Problem to solve — Identify, in the records below, every line where the string "just" appears, and copy each such line.

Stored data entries
------------------------------------------------

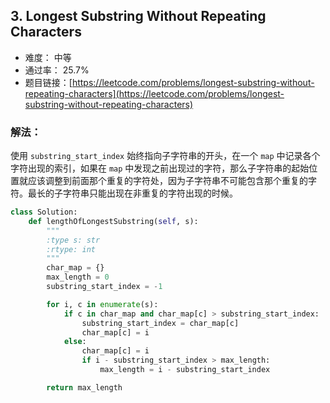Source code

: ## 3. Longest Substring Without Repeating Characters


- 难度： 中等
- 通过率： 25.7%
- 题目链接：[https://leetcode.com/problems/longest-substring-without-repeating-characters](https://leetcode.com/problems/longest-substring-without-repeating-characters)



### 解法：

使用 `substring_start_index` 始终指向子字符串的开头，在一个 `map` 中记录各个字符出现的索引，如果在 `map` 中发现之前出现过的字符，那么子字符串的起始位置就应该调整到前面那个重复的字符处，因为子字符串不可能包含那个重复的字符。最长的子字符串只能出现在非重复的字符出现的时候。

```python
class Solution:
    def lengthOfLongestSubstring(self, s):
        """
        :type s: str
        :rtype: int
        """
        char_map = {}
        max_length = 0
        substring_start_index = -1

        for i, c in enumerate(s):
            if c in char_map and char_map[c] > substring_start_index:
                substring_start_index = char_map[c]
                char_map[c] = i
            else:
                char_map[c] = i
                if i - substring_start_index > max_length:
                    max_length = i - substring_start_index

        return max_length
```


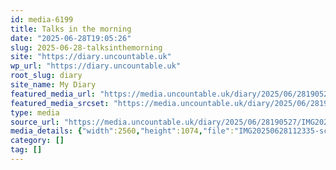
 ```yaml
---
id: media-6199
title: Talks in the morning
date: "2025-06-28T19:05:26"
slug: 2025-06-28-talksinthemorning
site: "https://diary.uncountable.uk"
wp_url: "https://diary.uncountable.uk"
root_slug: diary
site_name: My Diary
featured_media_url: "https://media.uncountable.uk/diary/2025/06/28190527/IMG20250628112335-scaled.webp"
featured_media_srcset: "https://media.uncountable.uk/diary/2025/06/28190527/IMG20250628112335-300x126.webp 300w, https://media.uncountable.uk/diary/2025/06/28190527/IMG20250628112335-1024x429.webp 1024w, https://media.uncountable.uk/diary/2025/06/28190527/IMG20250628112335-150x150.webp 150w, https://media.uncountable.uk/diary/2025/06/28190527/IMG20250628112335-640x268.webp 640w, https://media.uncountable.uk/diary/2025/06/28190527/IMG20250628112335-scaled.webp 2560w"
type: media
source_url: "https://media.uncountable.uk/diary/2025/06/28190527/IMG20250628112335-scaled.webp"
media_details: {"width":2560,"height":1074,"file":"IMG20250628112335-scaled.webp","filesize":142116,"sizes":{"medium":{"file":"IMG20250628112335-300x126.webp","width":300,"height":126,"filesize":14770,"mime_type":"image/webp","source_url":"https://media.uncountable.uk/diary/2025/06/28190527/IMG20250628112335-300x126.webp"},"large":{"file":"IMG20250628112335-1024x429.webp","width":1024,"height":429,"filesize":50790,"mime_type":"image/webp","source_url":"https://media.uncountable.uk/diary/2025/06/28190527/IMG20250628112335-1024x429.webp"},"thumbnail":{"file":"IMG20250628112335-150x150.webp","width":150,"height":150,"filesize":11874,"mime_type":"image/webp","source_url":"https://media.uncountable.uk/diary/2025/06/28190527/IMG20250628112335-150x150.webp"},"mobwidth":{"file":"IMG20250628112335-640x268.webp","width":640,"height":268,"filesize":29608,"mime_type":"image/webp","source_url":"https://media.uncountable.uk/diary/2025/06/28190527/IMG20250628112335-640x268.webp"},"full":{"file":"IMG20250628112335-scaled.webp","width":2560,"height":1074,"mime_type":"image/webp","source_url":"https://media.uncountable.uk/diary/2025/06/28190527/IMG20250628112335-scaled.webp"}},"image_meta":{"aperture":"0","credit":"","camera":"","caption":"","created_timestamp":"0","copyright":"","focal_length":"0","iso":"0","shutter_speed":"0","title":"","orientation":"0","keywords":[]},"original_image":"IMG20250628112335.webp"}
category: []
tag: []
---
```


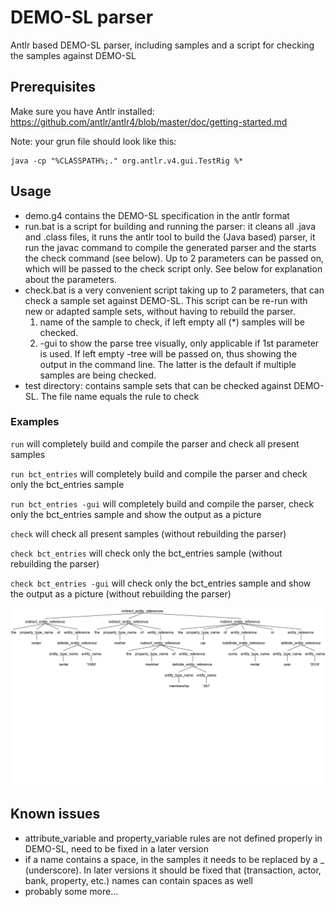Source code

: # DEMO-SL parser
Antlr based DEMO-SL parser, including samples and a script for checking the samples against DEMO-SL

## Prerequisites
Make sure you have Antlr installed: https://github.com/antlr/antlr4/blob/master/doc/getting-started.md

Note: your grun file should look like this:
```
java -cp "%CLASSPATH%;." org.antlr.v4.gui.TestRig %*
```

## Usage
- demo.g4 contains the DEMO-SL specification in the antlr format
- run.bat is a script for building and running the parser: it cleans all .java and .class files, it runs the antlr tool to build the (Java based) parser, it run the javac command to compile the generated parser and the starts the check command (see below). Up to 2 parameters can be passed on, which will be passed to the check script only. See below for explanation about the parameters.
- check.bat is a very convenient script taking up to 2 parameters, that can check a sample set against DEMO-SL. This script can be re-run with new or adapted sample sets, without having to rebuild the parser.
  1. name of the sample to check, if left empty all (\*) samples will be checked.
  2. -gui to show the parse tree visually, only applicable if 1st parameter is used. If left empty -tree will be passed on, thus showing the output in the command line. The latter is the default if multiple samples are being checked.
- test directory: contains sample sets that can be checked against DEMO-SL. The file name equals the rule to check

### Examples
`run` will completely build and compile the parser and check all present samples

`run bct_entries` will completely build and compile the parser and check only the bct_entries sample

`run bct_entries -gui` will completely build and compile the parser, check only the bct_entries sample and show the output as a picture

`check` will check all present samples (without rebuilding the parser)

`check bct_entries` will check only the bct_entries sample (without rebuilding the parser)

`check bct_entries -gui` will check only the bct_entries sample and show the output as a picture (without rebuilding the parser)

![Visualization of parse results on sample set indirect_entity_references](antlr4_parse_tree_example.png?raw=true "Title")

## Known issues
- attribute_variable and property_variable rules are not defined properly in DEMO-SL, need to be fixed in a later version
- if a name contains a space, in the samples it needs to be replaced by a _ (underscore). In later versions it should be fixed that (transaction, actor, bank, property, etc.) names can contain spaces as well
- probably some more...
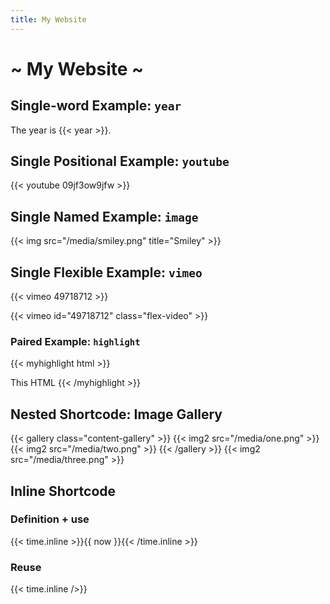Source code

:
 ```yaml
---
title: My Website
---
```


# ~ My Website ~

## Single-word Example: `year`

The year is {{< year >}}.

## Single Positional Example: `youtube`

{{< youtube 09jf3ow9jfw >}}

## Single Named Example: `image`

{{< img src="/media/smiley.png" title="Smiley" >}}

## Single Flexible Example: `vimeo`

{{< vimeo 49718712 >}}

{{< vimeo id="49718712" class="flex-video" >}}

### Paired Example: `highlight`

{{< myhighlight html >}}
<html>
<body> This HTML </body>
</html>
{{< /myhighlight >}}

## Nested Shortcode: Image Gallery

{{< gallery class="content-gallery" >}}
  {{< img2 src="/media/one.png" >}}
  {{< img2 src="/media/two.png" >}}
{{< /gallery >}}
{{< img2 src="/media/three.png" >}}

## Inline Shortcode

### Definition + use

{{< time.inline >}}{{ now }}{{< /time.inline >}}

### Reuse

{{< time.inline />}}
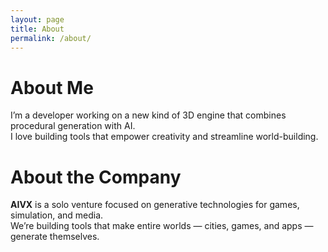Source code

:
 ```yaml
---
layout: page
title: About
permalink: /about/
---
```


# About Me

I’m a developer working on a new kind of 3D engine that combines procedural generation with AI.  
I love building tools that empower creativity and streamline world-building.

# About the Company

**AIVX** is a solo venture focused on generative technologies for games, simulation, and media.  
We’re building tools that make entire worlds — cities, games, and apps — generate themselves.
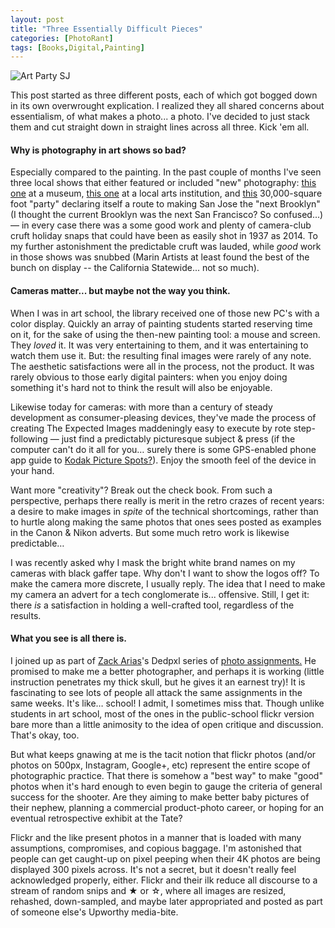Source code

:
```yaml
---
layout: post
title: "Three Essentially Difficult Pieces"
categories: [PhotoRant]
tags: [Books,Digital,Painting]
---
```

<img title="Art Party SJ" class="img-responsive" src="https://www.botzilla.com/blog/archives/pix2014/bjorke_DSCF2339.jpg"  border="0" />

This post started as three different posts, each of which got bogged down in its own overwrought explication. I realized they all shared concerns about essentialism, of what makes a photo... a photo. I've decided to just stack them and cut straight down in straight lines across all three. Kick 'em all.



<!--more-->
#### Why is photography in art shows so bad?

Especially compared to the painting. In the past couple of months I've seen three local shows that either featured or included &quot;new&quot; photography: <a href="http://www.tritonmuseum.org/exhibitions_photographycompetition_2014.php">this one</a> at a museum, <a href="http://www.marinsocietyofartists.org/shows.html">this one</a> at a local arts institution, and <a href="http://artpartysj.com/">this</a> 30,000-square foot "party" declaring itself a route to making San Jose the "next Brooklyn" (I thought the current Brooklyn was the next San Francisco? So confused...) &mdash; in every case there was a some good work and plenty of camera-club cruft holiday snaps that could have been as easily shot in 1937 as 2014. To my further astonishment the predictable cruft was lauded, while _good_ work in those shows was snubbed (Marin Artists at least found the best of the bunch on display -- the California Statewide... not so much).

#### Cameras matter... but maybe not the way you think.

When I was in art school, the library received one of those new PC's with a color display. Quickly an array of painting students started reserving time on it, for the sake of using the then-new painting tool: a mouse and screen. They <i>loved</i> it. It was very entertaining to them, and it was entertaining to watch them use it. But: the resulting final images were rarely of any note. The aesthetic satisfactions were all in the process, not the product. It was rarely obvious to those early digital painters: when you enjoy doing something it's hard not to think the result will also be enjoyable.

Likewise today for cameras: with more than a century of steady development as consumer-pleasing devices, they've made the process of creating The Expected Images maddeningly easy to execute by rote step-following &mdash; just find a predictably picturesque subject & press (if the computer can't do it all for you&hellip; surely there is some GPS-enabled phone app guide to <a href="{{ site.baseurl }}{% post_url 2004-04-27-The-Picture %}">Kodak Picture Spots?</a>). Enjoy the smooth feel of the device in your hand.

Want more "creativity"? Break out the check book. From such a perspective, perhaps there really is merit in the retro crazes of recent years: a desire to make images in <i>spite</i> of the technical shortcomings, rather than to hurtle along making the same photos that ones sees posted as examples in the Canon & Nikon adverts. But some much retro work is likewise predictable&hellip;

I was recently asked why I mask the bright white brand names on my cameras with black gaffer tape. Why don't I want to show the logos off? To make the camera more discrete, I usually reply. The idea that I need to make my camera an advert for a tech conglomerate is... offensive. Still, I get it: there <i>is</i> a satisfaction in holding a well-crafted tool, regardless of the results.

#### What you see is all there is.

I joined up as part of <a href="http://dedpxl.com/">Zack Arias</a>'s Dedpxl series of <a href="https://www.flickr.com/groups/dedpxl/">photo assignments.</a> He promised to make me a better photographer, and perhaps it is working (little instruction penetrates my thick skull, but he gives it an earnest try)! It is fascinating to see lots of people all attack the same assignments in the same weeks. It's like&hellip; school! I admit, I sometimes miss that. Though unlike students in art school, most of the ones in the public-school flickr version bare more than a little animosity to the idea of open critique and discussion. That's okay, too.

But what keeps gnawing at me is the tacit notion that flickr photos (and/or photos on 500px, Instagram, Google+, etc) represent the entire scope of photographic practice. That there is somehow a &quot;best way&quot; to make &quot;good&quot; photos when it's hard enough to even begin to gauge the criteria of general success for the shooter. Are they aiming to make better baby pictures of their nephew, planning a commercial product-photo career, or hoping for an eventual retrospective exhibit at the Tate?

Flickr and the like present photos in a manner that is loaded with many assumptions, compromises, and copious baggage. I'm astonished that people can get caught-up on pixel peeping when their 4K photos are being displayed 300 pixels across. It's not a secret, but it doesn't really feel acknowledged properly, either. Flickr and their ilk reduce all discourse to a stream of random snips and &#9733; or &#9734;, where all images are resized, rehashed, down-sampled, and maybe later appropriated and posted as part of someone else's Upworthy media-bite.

------------------------------------------------

Task answer —
This post started as three different posts, each of which got bogged down in its own overwrought explication. I realized they all shared concerns about essentialism, of what makes a photo... a photo. I've decided to just stack them and cut straight down in straight lines across all three. Kick 'em all.
Likewise today for cameras: with more than a century of steady development as consumer-pleasing devices, they've made the process of creating The Expected Images maddeningly easy to execute by rote step-following &mdash; just find a predictably picturesque subject & press (if the computer can't do it all for you&hellip; surely there is some GPS-enabled phone app guide to <a href="{{ site.baseurl }}{% post_url 2004-04-27-The-Picture %}">Kodak Picture Spots?</a>). Enjoy the smooth feel of the device in your hand.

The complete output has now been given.